## Input material

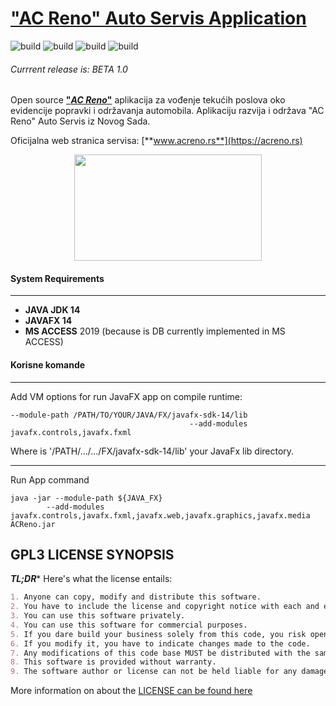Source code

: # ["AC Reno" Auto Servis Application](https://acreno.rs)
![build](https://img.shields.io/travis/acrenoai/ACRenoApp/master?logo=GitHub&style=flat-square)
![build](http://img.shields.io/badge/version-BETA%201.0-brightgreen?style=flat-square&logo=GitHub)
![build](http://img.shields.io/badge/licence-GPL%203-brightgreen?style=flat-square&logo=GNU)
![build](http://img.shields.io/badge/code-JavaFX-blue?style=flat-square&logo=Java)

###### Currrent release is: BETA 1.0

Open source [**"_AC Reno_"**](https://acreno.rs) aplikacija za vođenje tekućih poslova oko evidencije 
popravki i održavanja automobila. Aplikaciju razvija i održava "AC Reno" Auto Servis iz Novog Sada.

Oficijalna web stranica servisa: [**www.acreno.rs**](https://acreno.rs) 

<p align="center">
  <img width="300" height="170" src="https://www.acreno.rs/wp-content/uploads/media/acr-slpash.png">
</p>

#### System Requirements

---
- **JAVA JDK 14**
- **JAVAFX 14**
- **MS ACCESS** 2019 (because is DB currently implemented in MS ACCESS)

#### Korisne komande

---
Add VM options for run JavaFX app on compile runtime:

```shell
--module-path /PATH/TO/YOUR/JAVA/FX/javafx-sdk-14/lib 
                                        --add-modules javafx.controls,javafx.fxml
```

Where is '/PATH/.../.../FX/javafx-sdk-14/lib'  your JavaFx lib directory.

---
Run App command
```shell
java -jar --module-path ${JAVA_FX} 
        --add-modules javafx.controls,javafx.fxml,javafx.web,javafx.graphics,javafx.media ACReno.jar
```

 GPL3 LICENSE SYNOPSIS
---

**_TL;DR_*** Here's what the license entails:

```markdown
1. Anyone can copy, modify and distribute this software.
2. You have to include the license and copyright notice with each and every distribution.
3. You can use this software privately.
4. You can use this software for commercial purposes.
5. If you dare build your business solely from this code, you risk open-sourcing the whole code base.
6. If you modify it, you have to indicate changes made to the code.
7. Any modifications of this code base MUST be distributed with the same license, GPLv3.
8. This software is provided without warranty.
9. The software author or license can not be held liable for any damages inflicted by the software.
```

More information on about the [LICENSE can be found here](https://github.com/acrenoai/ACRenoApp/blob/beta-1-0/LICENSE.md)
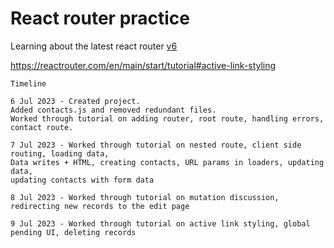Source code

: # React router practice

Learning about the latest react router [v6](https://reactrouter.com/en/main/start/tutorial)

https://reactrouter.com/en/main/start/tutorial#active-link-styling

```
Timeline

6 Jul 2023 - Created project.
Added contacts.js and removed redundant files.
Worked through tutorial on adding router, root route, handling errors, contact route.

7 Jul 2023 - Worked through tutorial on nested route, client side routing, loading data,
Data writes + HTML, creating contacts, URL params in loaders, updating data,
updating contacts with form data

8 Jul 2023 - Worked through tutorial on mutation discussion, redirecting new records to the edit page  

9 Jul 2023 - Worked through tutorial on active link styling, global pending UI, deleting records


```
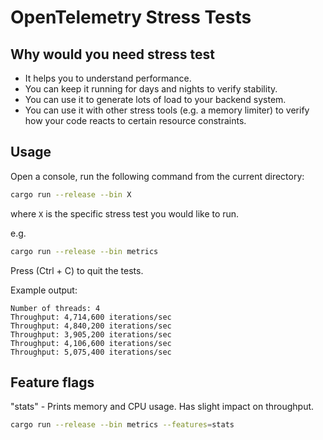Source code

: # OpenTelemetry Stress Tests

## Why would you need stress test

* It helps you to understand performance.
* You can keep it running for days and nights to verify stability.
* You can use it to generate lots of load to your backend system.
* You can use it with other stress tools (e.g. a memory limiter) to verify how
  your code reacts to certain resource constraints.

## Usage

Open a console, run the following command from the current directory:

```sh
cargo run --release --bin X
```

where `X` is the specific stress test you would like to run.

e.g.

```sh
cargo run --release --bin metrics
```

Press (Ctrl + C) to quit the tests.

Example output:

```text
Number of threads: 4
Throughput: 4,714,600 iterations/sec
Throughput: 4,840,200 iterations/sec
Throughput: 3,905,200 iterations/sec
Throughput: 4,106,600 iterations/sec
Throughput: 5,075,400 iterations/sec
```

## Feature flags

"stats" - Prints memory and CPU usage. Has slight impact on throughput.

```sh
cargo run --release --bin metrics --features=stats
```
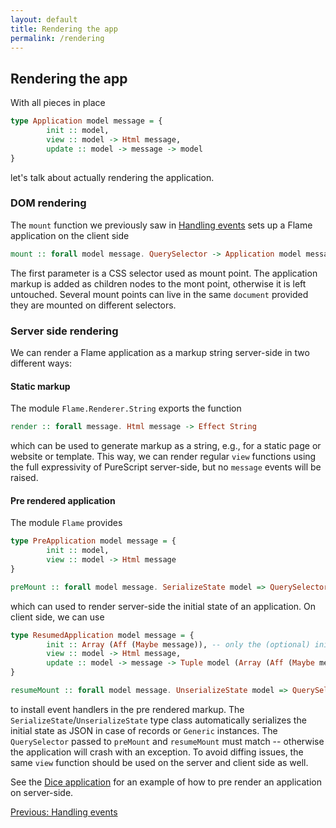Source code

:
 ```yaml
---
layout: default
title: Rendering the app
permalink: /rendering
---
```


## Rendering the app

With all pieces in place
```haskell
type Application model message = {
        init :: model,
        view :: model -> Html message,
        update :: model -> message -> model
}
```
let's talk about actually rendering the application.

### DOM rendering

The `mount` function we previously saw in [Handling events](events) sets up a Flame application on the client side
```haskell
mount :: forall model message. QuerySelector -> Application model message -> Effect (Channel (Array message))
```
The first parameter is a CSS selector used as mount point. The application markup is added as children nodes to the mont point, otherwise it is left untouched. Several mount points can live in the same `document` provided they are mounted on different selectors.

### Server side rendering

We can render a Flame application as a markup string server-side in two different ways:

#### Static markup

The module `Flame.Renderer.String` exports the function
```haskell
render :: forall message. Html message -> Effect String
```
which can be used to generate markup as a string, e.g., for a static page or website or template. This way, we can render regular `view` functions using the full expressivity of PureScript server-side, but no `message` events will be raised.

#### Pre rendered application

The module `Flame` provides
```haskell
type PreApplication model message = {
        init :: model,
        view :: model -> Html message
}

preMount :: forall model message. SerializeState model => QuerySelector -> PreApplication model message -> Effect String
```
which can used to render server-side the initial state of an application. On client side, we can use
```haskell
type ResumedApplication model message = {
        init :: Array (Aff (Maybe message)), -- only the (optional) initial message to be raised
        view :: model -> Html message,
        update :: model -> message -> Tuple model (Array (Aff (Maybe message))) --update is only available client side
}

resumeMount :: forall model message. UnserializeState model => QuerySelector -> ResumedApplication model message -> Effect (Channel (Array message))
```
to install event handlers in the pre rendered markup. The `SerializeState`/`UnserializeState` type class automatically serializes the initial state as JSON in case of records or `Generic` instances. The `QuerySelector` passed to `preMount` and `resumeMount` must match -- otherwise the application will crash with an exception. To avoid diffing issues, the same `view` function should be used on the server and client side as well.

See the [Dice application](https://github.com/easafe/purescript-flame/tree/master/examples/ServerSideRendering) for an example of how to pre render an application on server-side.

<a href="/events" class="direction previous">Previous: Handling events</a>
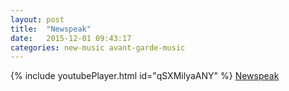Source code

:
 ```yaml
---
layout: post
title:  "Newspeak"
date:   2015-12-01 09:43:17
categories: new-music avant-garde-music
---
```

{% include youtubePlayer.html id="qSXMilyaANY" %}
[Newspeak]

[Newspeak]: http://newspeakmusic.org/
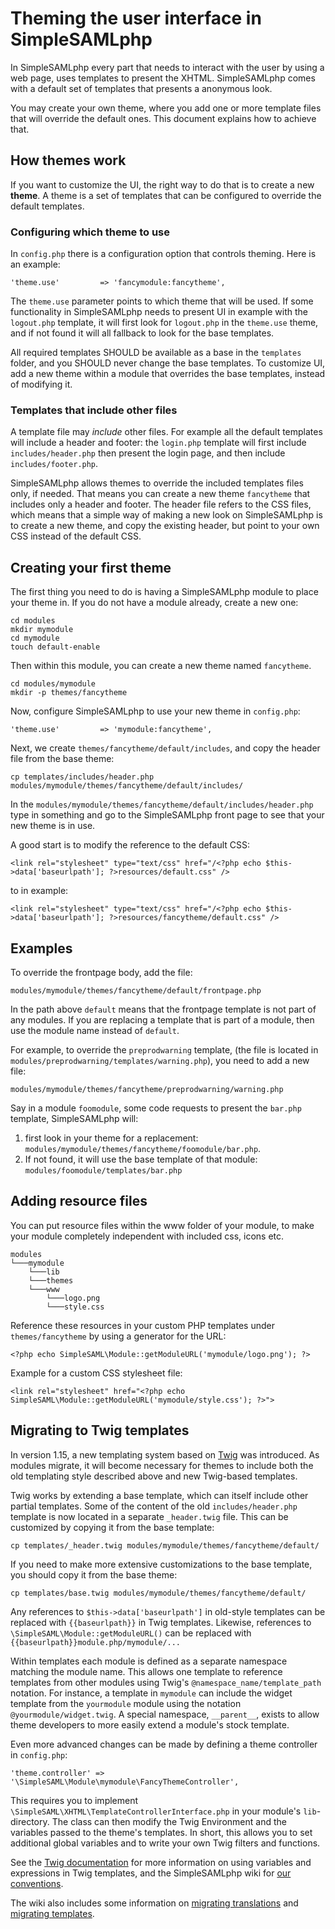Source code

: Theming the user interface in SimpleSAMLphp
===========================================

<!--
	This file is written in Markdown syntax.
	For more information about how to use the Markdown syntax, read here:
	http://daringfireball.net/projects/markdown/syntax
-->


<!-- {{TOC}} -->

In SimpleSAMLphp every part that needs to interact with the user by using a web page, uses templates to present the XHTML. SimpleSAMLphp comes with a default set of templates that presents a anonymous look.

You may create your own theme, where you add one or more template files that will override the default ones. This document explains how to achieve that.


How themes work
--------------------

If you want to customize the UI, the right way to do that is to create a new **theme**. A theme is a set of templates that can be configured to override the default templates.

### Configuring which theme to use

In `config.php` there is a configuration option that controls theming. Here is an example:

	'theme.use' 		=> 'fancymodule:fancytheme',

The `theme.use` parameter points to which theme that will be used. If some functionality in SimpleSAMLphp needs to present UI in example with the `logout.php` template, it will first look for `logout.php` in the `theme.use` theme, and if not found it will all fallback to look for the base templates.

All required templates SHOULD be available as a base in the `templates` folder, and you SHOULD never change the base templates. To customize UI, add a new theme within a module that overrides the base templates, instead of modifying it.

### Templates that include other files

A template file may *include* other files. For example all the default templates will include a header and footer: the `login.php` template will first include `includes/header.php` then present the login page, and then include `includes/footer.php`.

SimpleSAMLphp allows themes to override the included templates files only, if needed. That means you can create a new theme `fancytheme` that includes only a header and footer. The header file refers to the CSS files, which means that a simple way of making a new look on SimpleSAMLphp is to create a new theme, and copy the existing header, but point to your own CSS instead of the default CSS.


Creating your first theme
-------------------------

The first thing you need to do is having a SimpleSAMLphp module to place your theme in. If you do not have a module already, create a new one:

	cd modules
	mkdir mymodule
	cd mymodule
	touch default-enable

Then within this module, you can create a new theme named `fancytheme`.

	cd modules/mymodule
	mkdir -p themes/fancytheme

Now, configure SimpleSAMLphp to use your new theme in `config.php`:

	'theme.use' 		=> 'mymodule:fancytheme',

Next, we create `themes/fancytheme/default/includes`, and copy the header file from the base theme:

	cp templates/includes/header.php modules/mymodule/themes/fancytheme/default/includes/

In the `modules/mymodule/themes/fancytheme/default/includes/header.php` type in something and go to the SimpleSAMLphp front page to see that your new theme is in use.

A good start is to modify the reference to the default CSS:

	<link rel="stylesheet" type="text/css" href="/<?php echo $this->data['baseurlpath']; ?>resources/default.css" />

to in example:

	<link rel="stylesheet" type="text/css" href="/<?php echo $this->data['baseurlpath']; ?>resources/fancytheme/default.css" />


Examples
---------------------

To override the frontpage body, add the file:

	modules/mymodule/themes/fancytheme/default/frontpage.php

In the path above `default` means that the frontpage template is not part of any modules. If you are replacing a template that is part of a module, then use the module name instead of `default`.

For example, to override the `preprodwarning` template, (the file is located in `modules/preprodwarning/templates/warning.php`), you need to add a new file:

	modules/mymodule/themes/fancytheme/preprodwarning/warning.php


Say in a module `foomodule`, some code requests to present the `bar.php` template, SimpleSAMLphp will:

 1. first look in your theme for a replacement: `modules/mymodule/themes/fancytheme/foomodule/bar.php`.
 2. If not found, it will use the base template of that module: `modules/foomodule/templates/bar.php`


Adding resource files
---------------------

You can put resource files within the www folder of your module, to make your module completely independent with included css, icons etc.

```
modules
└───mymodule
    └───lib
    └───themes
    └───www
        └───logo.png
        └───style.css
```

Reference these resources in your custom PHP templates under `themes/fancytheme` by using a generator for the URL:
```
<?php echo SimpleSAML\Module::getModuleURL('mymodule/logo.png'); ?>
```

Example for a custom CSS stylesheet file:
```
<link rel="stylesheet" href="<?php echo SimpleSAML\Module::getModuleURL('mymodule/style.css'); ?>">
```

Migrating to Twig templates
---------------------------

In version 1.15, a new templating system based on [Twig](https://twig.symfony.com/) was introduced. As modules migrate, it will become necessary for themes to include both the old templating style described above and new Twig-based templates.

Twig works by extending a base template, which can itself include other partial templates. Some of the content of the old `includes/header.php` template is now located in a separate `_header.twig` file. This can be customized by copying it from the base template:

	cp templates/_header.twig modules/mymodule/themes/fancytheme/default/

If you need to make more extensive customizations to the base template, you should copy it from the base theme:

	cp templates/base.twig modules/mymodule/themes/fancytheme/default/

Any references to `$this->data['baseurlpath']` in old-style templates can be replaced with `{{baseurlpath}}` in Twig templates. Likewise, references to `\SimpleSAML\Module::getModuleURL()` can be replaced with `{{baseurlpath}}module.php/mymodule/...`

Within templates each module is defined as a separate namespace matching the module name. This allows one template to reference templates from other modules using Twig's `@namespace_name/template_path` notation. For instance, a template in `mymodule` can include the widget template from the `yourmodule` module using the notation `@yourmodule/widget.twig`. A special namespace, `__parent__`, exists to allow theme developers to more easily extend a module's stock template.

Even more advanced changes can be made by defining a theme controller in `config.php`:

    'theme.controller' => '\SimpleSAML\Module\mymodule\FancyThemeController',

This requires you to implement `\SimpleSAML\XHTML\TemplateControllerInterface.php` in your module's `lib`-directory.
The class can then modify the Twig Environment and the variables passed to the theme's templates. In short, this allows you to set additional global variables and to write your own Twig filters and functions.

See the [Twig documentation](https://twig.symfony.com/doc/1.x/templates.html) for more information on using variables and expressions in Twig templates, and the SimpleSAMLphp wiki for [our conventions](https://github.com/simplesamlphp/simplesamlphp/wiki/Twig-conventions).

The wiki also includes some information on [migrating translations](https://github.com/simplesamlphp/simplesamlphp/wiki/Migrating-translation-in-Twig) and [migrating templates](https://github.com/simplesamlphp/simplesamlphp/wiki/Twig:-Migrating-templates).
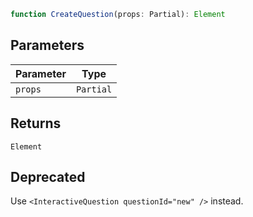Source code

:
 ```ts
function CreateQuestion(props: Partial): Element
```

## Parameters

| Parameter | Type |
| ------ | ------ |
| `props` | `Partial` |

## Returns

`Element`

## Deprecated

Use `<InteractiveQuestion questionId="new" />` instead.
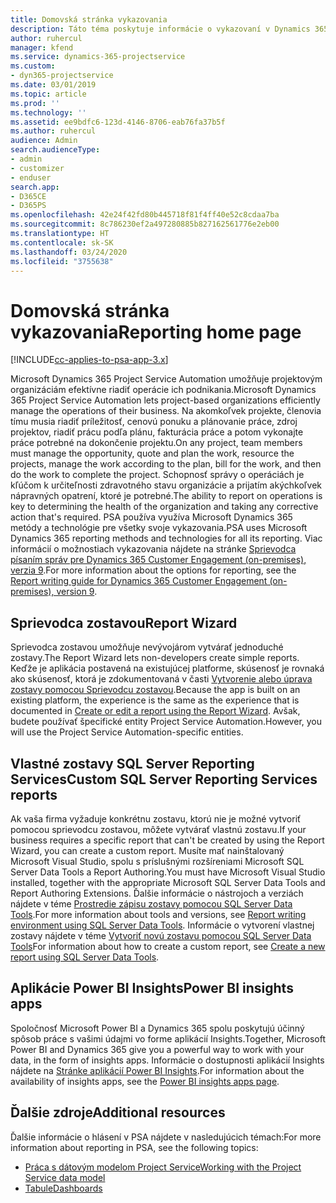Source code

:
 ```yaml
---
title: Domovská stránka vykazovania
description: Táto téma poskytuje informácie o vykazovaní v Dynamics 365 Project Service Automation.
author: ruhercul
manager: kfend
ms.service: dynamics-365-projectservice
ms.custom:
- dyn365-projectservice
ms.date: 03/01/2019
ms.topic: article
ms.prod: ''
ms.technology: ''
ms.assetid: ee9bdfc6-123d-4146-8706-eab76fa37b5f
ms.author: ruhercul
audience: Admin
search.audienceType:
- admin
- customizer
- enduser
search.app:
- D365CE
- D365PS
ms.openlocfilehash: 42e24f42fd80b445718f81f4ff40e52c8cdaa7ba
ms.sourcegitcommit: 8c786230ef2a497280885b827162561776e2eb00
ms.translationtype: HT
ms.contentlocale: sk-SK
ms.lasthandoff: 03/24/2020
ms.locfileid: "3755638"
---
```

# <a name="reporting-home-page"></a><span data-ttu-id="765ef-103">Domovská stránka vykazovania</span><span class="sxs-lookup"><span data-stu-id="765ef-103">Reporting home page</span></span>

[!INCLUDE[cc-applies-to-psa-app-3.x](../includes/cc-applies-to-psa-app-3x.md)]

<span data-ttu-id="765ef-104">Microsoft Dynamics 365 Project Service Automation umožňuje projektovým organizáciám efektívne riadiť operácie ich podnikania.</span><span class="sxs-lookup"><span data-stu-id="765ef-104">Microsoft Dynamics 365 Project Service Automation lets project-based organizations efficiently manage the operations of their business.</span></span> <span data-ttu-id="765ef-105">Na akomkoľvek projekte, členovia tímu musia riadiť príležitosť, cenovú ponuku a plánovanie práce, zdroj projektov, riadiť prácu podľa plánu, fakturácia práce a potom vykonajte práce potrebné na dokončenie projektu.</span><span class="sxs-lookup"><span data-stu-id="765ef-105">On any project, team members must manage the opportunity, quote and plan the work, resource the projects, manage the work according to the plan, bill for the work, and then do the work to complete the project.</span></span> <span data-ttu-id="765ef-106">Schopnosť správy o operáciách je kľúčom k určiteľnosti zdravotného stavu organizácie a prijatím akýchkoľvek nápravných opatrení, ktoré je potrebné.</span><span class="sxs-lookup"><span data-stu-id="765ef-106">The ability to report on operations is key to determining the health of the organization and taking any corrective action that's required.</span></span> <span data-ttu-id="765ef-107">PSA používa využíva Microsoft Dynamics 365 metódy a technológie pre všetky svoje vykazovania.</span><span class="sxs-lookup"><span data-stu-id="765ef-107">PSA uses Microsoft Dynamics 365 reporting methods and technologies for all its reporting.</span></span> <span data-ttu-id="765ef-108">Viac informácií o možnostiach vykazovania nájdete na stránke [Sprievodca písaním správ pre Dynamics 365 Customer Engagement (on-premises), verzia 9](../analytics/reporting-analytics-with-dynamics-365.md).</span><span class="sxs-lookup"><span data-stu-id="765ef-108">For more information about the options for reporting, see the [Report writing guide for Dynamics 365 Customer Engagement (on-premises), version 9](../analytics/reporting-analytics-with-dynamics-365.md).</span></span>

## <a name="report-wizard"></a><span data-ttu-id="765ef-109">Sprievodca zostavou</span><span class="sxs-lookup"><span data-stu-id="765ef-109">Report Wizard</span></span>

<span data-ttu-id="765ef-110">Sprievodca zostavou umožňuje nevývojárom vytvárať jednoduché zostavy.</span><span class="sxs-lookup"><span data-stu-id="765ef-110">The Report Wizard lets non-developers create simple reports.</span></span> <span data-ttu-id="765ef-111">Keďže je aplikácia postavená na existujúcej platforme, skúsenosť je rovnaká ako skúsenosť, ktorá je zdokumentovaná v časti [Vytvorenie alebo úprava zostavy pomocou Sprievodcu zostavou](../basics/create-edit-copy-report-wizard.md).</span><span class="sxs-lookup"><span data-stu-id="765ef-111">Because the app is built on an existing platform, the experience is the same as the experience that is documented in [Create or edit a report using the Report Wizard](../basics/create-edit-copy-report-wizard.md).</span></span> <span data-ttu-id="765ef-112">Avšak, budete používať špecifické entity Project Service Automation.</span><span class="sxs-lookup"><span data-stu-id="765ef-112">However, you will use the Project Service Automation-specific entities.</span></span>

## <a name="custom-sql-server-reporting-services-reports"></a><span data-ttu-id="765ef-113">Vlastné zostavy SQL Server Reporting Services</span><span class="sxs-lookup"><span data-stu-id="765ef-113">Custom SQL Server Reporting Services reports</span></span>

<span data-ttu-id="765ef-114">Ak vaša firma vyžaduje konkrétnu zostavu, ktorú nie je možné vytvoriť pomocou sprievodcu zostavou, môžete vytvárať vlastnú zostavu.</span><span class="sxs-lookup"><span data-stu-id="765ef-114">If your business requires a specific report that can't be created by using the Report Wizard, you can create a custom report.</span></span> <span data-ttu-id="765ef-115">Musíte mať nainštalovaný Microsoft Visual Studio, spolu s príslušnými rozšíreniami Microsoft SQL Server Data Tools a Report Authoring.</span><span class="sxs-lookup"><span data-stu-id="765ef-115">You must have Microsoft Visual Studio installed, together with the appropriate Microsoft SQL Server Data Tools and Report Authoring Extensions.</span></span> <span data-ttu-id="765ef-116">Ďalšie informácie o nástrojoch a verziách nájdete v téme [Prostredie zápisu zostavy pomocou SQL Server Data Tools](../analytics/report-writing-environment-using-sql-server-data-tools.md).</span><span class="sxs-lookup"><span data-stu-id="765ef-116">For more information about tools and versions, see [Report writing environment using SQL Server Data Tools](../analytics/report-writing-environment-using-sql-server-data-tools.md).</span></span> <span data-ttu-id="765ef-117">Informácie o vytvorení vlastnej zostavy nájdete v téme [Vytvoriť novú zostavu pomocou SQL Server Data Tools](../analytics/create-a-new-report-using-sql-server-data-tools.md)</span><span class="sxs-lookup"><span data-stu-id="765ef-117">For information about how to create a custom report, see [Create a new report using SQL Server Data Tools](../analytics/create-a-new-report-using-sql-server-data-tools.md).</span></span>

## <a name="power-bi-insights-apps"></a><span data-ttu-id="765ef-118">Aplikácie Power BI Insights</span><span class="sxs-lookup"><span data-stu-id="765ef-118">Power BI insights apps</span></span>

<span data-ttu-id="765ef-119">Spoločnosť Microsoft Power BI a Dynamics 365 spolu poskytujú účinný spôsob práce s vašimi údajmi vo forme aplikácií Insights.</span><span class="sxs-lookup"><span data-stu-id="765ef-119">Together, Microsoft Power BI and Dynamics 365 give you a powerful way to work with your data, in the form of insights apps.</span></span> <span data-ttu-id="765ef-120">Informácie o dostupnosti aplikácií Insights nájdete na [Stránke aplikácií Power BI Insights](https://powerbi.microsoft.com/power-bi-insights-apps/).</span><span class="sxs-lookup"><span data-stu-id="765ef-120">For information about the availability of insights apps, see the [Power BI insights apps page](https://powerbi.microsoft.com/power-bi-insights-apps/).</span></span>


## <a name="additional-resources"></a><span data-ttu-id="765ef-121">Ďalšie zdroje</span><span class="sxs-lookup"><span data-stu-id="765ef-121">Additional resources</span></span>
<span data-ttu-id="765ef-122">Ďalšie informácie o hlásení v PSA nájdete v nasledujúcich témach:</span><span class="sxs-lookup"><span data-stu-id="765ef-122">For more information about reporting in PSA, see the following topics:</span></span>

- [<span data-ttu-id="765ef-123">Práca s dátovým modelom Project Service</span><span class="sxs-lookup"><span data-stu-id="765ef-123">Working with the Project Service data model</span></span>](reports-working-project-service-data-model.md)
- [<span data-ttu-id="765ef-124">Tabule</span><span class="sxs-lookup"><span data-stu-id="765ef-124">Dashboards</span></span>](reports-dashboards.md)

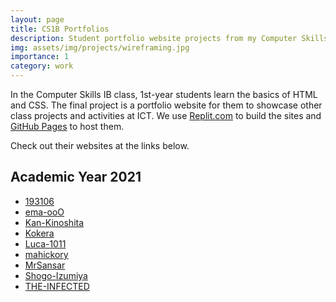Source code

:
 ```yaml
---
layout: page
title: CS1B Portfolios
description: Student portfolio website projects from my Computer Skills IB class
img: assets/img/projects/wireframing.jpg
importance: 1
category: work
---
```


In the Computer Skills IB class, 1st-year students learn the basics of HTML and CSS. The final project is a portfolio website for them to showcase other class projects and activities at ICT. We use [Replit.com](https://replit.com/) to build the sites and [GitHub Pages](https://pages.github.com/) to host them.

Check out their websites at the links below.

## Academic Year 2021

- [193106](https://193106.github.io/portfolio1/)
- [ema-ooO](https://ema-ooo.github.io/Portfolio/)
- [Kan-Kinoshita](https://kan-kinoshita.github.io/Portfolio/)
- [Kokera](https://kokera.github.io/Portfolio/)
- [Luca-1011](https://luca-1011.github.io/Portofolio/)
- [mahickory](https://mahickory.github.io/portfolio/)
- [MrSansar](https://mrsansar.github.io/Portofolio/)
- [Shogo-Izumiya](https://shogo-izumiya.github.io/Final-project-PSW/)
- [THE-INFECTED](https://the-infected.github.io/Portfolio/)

## Assignment
Find the line with "In SimpleSAMLphp every" in the material above. Reproduce it and each line after it up to and including the line with "is a configuration".

## Task answer
In SimpleSAMLphp every part that needs to interact with the user by using a web page, uses templates to present the XHTML. SimpleSAMLphp comes with a default set of templates that presents a anonymous look.

You may create your own theme, where you add one or more template files that will override the default ones. This document explains how to achieve that.


How themes work
--------------------

If you want to customize the UI, the right way to do that is to create a new **theme**. A theme is a set of templates that can be configured to override the default templates.

### Configuring which theme to use

In `config.php` there is a configuration option that controls theming. Here is an example:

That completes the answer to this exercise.